As in most places in the United States, driving under the influence of alcohol and/or drugs is a serious offense in Iowa. Statistics show that these drivers do not have the control or decision making skills to drive well, and therefore cause more accidents than sober drivers. Because these accidents tend to be some of the worst and IA wants to keep their population safe, they have stiff penalties for being caught driving like this.

Whether or not a driver is drunk at any given time is assessed by measuring his Blood Alcohol Content. This measures the amount of alcohol in your bloodstream and, therefore, how drunk you are at any given time. Officers can administer a variety of chemical tests including a breath test, urine test, or blood test to determine this number.

Note that, by having an Iowa driver's license, you automatically consent to allowing an officer to test your Blood Alcohol Content at any time and at their discretion. If you refuse the test, your license will automatically be revoked for one year. Thus, it's important that drivers in the state know this and refrain from driving drunk. If you are pulled over under a suspicion of driving under the influence, make sure you agree to any and all testing that the officer requires.

For drivers over the age of 21, a Blood Alcohol Content over 0.08% will earn you a citation and arrest for driving under the influence of alcohol. Because drinking alcohol is illegal for all people under the age of 21, Iowa has a zero tolerance law in place for these drivers. Anyone under 21 can only have a Blood Alcohol Content of 0.02%. Note that this is so low that any alcohol in someone's system will show up and earn them a citation for driving under the influence. Commercial drivers have an allowance somewhere in the middle. They will be charged with driving under the influence if their Blood Alcohol Content is 0.04% or higher. In addition, anyone who tests positive for illegal drugs will be charged with driving under the influence

Penalties for driving under the influence vary based on how many offenses you have. Usually, these charges involve hiring a lawyer and going to court, as well as raised insurance rates. Thus, it's important to make sure you never drive while under the influence of alcohol or drugs.

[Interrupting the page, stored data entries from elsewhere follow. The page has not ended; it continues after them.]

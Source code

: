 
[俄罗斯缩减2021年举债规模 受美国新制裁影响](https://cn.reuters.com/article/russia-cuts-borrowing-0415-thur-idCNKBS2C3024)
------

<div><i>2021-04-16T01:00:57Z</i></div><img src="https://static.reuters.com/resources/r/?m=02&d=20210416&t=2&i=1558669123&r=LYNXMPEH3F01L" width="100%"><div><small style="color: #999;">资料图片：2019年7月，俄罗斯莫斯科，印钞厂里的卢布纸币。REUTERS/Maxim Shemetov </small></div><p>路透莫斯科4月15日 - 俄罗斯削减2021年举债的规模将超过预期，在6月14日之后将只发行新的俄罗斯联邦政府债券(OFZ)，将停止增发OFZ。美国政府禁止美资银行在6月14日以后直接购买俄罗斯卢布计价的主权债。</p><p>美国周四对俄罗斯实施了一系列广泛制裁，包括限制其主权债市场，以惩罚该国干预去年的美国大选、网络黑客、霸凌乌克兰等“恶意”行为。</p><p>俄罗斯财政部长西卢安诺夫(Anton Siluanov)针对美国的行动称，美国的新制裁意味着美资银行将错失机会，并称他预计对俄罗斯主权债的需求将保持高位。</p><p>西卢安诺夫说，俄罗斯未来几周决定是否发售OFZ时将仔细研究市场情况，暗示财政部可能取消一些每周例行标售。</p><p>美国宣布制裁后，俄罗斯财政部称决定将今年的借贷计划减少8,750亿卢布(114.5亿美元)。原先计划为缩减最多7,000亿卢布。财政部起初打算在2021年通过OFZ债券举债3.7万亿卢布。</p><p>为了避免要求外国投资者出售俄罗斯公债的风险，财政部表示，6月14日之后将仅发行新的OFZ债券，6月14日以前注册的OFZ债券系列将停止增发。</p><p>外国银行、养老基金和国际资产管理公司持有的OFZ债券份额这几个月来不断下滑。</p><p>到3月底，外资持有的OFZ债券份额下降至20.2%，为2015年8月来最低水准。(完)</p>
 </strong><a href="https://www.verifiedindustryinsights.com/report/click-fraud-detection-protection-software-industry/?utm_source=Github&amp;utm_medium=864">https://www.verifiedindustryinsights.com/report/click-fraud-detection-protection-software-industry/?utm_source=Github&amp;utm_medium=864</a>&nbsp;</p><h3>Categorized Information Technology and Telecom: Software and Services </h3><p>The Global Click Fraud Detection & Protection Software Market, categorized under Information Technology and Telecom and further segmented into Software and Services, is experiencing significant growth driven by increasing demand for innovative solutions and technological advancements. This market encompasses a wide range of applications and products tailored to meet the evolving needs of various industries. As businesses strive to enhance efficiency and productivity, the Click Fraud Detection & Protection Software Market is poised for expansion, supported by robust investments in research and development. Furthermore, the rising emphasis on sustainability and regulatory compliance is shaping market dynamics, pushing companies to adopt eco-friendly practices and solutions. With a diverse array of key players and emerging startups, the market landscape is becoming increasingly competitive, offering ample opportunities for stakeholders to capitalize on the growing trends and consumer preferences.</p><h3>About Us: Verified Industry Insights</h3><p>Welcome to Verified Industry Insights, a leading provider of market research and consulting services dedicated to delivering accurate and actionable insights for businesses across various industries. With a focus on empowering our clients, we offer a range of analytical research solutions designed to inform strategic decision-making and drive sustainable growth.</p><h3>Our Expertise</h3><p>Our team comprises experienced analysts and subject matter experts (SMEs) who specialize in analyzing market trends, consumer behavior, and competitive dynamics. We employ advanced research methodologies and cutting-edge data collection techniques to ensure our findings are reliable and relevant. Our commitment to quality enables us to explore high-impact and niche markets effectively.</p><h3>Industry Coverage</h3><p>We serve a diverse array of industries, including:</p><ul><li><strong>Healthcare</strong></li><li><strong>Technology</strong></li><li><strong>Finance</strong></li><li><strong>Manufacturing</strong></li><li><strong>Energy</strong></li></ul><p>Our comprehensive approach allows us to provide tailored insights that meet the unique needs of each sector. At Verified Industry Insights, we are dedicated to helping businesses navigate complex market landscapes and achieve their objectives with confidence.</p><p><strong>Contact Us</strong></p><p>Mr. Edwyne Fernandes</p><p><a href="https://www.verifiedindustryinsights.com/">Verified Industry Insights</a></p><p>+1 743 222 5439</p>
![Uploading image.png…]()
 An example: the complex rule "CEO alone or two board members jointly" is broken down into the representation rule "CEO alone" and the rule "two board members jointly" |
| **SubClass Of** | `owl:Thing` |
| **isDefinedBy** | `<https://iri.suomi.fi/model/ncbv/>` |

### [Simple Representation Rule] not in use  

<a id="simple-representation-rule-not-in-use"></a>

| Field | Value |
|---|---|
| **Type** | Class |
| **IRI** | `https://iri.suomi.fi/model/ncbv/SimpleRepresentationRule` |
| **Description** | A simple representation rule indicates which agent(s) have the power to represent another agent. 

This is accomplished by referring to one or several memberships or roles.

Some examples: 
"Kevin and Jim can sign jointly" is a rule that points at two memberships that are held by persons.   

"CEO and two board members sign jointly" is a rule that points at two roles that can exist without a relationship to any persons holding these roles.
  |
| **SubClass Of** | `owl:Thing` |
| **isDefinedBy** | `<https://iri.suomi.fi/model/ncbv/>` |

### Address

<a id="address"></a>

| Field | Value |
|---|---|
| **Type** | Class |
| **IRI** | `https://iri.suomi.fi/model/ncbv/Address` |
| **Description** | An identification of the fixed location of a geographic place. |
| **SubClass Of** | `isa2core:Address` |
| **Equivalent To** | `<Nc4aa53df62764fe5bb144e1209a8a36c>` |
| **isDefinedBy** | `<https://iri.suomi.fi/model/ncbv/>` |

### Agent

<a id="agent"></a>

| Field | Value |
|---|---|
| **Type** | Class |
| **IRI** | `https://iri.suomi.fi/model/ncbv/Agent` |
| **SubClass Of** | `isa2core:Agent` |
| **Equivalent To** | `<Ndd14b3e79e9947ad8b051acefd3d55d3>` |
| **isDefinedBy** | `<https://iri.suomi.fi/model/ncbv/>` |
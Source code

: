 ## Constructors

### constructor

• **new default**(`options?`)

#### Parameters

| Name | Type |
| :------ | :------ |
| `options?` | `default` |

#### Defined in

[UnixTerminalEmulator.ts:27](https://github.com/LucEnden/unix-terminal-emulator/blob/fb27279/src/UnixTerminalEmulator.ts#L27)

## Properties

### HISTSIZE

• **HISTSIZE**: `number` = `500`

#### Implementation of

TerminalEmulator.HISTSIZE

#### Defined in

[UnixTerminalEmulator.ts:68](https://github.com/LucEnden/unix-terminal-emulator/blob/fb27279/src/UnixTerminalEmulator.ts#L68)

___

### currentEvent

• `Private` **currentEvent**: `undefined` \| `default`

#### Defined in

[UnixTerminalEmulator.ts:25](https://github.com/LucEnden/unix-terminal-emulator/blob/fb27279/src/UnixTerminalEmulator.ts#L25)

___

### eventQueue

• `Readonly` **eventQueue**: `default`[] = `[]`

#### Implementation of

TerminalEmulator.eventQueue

Other Important Iowa Driving Laws

Iowa also has important laws about child safety restraints and seat belt use in general that all motorists should be aware of. They do not prohibit cell phone usage while driving, though encourage motorists to focus on the road, instead. They also do not require motorcyclists to wear a helmet while driving.

By this time, you should have all the information you need to drive safely and avoid traffic tickets in Iowa. If you have further questions, be sure to check with the state's Motor Vehicle Department before you driver there. They should be able to answer any questions you have that are beyond the basics and should be able to provide you with a driver's handbook as well. Enjoy driving in Iowa, and be safe!